Sur ses morceaux furthermore rap, le shtick de Blake est d’avoir l’air inoffensif, comme le gars le furthermore petit d’un groupe d’amis, tout en restant ludique et arrogant. C’est un trope de rappeur blanc familier, et Blake en est plus conscient que la plupart. « Dean Kissick », nommé en l’honneur du critique du journal d’art Spike, et sans doute sa chanson la furthermore célèbre, s’est fait connaître pour ses paroles ludiques et effacées. « » Blake 2 « est tombé pendant Omicron, toute la ville a sauté sur mon Johnson / Comme » qui est-ce? » / Oh, je suis juste un mec qui rappe et mange comme Action Bronson « , rappe Blake.

Blake est moreover du côté de la nostalgie pop-punk aux cheveux roses de la génération Z que du pur hip-hop et veille à ne pas laisser son humour obscurcir ce fait. « Je n’essaie pas de plaisanter avec le rap. Même si j’essaie d’être un comédien, je comprends ma spot. J’aime aussi la musique country. L’écriture des chansons est toujours brillante. Ce sont peut-être des hybrides, mais j’essaie juste d’être moi-même. Comme, j’ai lu votre write-up sur les rappeurs blancs, et j’ai accepté », a-t-il professé presque gêné. À un sure niveau, Blake s’inspire du hip-hop et rime effectivement comme le ferait un rappeur, mais la production est beaucoup plus proche des idées hyperpop de Drain Gang ou de Glaive.
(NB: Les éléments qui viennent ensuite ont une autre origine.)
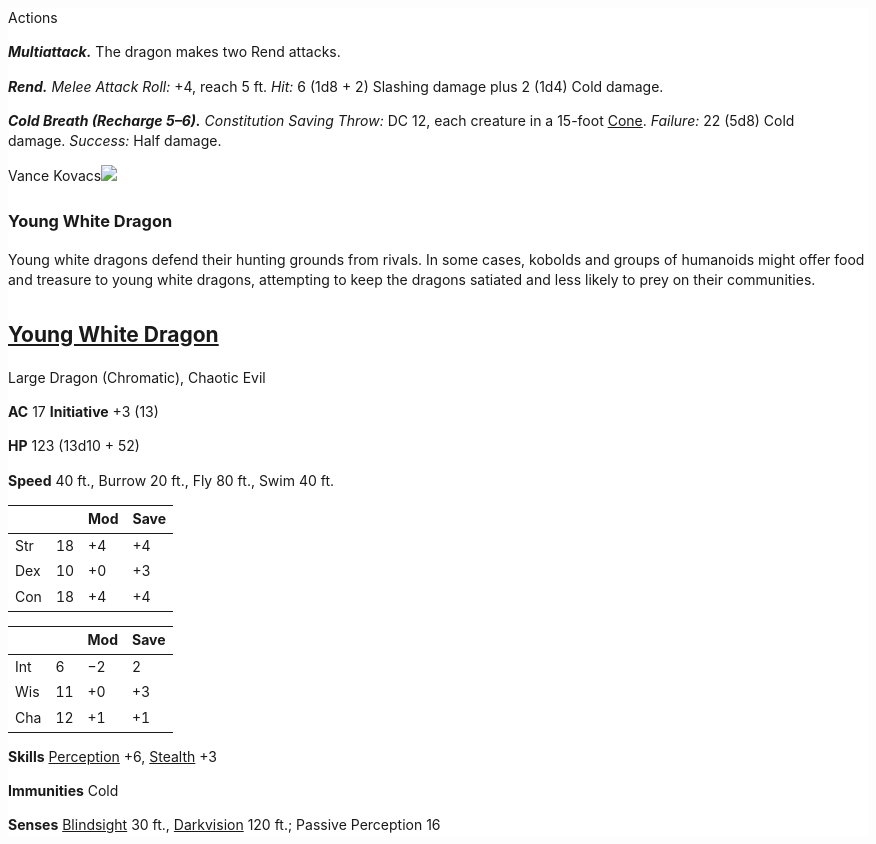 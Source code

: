 Actions

**_Multiattack._** The dragon makes two Rend attacks.

**_Rend._** _Melee Attack Roll:_ +4, reach 5 ft. _Hit:_ 6 (1d8 + 2) Slashing damage plus 2 (1d4) Cold damage.

**_Cold Breath (Recharge 5–6)._** _Constitution Saving Throw:_ DC 12, each creature in a 15-foot [Cone](https://www.dndbeyond.com/sources/dnd/free-rules/rules-glossary#ConeAreaofEffect). _Failure:_ 22 (5d8) Cold damage. _Success:_ Half damage.

Vance Kovacs[![](https://media.dndbeyond.com/compendium-images/mm/hAxSwXnO1TSUruhZ/23-007.white-dragon-wyrmling.png)](https://media.dndbeyond.com/compendium-images/mm/hAxSwXnO1TSUruhZ/23-007.white-dragon-wyrmling.png)

### [](https://www.dndbeyond.com/sources/dnd/mm-2024/monsters-w#YoungWhiteDragon)Young White Dragon

Young white dragons defend their hunting grounds from rivals. In some cases, kobolds and groups of humanoids might offer food and treasure to young white dragons, attempting to keep the dragons satiated and less likely to prey on their communities.

## [](https://www.dndbeyond.com/sources/dnd/mm-2024/monsters-w#YoungWhiteDragonStatBlock)[Young White Dragon](https://www.dndbeyond.com/monsters/5195287-young-white-dragon)

Large Dragon (Chromatic), Chaotic Evil

**AC** 17 **Initiative** +3 (13)

**HP** 123 (13d10 + 52)

**Speed** 40 ft., Burrow 20 ft., Fly 80 ft., Swim 40 ft.

|||Mod|Save|
|---|---|---|---|
|Str|18|+4|+4|
|Dex|10|+0|+3|
|Con|18|+4|+4|

|||Mod|Save|
|---|---|---|---|
|Int|6|−2|2|
|Wis|11|+0|+3|
|Cha|12|+1|+1|

**Skills** [Perception](https://www.dndbeyond.com/sources/dnd/free-rules/playing-the-game#Skills) +6, [Stealth](https://www.dndbeyond.com/sources/dnd/free-rules/playing-the-game#Skills) +3

**Immunities** Cold

**Senses** [Blindsight](https://www.dndbeyond.com/sources/dnd/free-rules/rules-glossary#Blindsight) 30 ft., [Darkvision](https://www.dndbeyond.com/sources/dnd/free-rules/rules-glossary#Darkvision) 120 ft.; Passive Perception 16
Il y a du rap, bien sûr, mais il est clair que personne n’essaie d’être sur la liste Freshman de XXL.

Zach Sokol*

Et bien qu’il ait tendance à se produire avec la voix d’un adolescent trop grand – mon principal problème avec lui – Blake affronte un éventail saisissant d’émotions dans son écriture. « Si tu veux m’abandonner / je me tue et je t’emmène avec moi », chante-t-il sur « Pixies », une ballade in addition directement emo qu’il a sortie l’année dernière. « Je sais que c’est mal / Quand je ferai pousser des ailes, je remettrai de l’air dans vos poumons. »

Pourtant, pour les opposants potentiels, si les raps effrontés ne le font pas, la chose « Dimes Sq. » compte probablement comme une grève contre lui, ne serait-ce que pour l’épuisement general public avec le sujet. Il a passé beaucoup de temps dans la région et fait partie de la cohorte souvent décrite comme la nouvelle avant-garde de la scène. « Je suppose que mon position de vue est que le quartier est un lieu physique qui a été attribué pour décrire un phénomène en ligne d’une montée de nouvelles voix dans les médias et la tradition qui s’est produite après le COVID », dit-il, avec un soupçon de sarcasme. « C’est comme si vous laissiez tomber une épingle dans les cinq arrondissements – ce serait l’emplacement le moreover central. »

Lors de son concert, Blake parcourt son catalogue – certains disponibles en streaming et d’autres publiés sous forme de loosies YouTube – tout en portant une tenue néon qui semble briller dans le noir. Pendant « Blake 2 », il saute en l’air et atterrit à plat sur le cul. La edition stay du morceau m’apparaît comme un cosplay d’art de la functionality. Il y a la tournée Yeezus, et il y a Blaketheman1000, qui vous fait un clin d’œil tout en portant une veste qui pourrait donner une crise à quelqu’un. Même s’il est difficile de dire à quel issue il veut que le community le prenne au sérieux, il est clair que les enfants du spectacle n’en ont jamais assez.